Your answer must be the full listing, word for word, with no images in it.

-*-*-

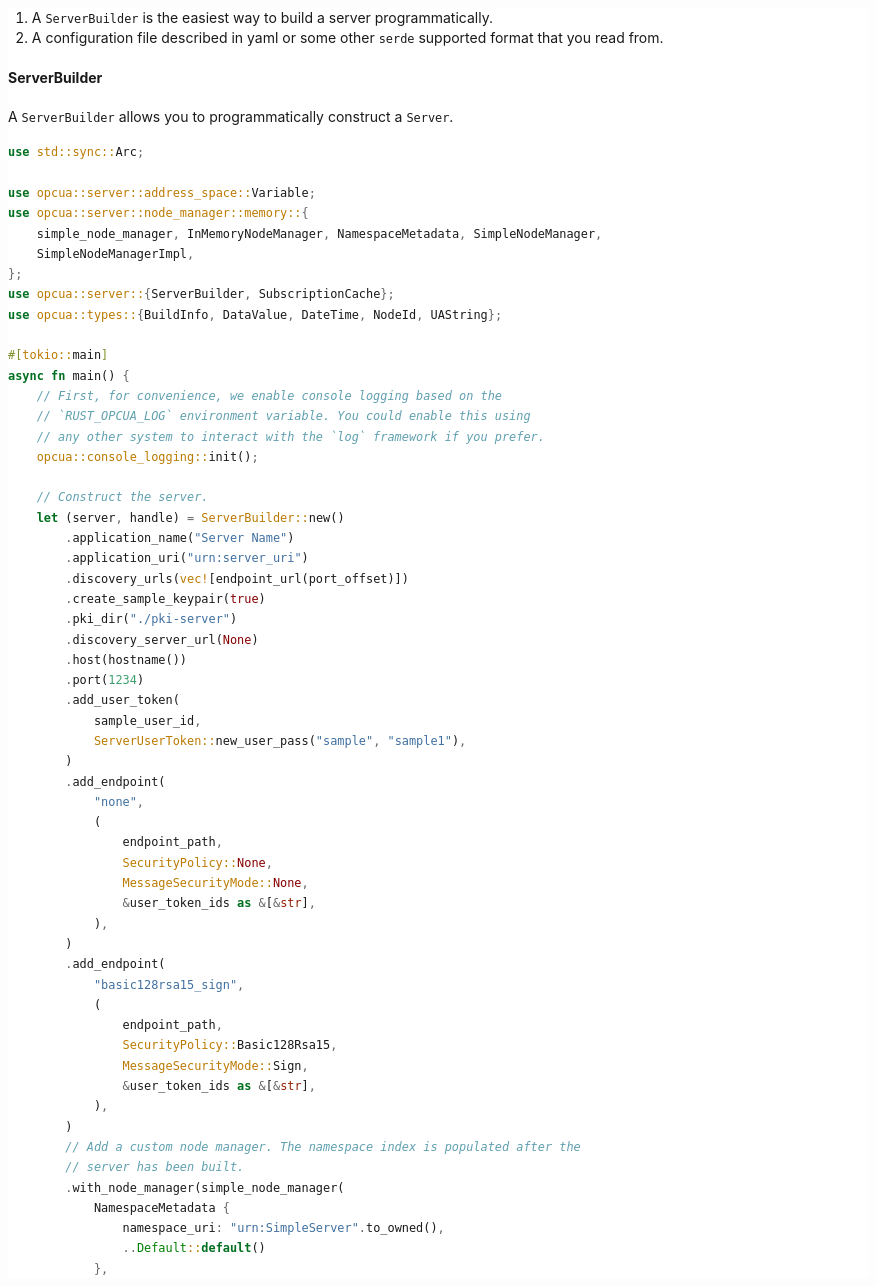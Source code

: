 1. A `ServerBuilder` is the easiest way to build a server programmatically.
2. A configuration file described in yaml or some other `serde` supported format that you read from.

#### ServerBuilder

A `ServerBuilder` allows you to programmatically construct a `Server`.

```rust
use std::sync::Arc;

use opcua::server::address_space::Variable;
use opcua::server::node_manager::memory::{
    simple_node_manager, InMemoryNodeManager, NamespaceMetadata, SimpleNodeManager,
    SimpleNodeManagerImpl,
};
use opcua::server::{ServerBuilder, SubscriptionCache};
use opcua::types::{BuildInfo, DataValue, DateTime, NodeId, UAString};

#[tokio::main]
async fn main() {
    // First, for convenience, we enable console logging based on the
    // `RUST_OPCUA_LOG` environment variable. You could enable this using
    // any other system to interact with the `log` framework if you prefer.
    opcua::console_logging::init();

    // Construct the server.
    let (server, handle) = ServerBuilder::new()
        .application_name("Server Name")
        .application_uri("urn:server_uri")
        .discovery_urls(vec![endpoint_url(port_offset)])
        .create_sample_keypair(true)
        .pki_dir("./pki-server")
        .discovery_server_url(None)
        .host(hostname())
        .port(1234)
        .add_user_token(
            sample_user_id,
            ServerUserToken::new_user_pass("sample", "sample1"),
        )
        .add_endpoint(
            "none",
            (
                endpoint_path,
                SecurityPolicy::None,
                MessageSecurityMode::None,
                &user_token_ids as &[&str],
            ),
        )
        .add_endpoint(
            "basic128rsa15_sign",
            (
                endpoint_path,
                SecurityPolicy::Basic128Rsa15,
                MessageSecurityMode::Sign,
                &user_token_ids as &[&str],
            ),
        )
        // Add a custom node manager. The namespace index is populated after the
        // server has been built.
        .with_node_manager(simple_node_manager(
            NamespaceMetadata {
                namespace_uri: "urn:SimpleServer".to_owned(),
                ..Default::default()
            },
```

-*-*-

• **Your solution**
Source code

: 1. A `ServerBuilder` is the easiest way to build a server programmatically.
2. A configuration file described in yaml or some other `serde` supported format that you read from.

#### ServerBuilder

A `ServerBuilder` allows you to programmatically construct a `Server`.

```rust
use std::sync::Arc;

use opcua::server::address_space::Variable;
use opcua::server::node_manager::memory::{
    simple_node_manager, InMemoryNodeManager, NamespaceMetadata, SimpleNodeManager,
    SimpleNodeManagerImpl,
};
use opcua::server::{ServerBuilder, SubscriptionCache};
use opcua::types::{BuildInfo, DataValue, DateTime, NodeId, UAString};

#[tokio::main]
async fn main() {
    // First, for convenience, we enable console logging based on the
    // `RUST_OPCUA_LOG` environment variable. You could enable this using
    // any other system to interact with the `log` framework if you prefer.
    opcua::console_logging::init();

    // Construct the server.
    let (server, handle) = ServerBuilder::new()
        .application_name("Server Name")
        .application_uri("urn:server_uri")
        .discovery_urls(vec![endpoint_url(port_offset)])
        .create_sample_keypair(true)
        .pki_dir("./pki-server")
        .discovery_server_url(None)
        .host(hostname())
        .port(1234)
        .add_user_token(
            sample_user_id,
            ServerUserToken::new_user_pass("sample", "sample1"),
        )
        .add_endpoint(
            "none",
            (
                endpoint_path,
                SecurityPolicy::None,
                MessageSecurityMode::None,
                &user_token_ids as &[&str],
            ),
        )
        .add_endpoint(
            "basic128rsa15_sign",
            (
                endpoint_path,
                SecurityPolicy::Basic128Rsa15,
                MessageSecurityMode::Sign,
                &user_token_ids as &[&str],
            ),
        )
        // Add a custom node manager. The namespace index is populated after the
        // server has been built.
        .with_node_manager(simple_node_manager(
            NamespaceMetadata {
                namespace_uri: "urn:SimpleServer".to_owned(),
                ..Default::default()
            },
```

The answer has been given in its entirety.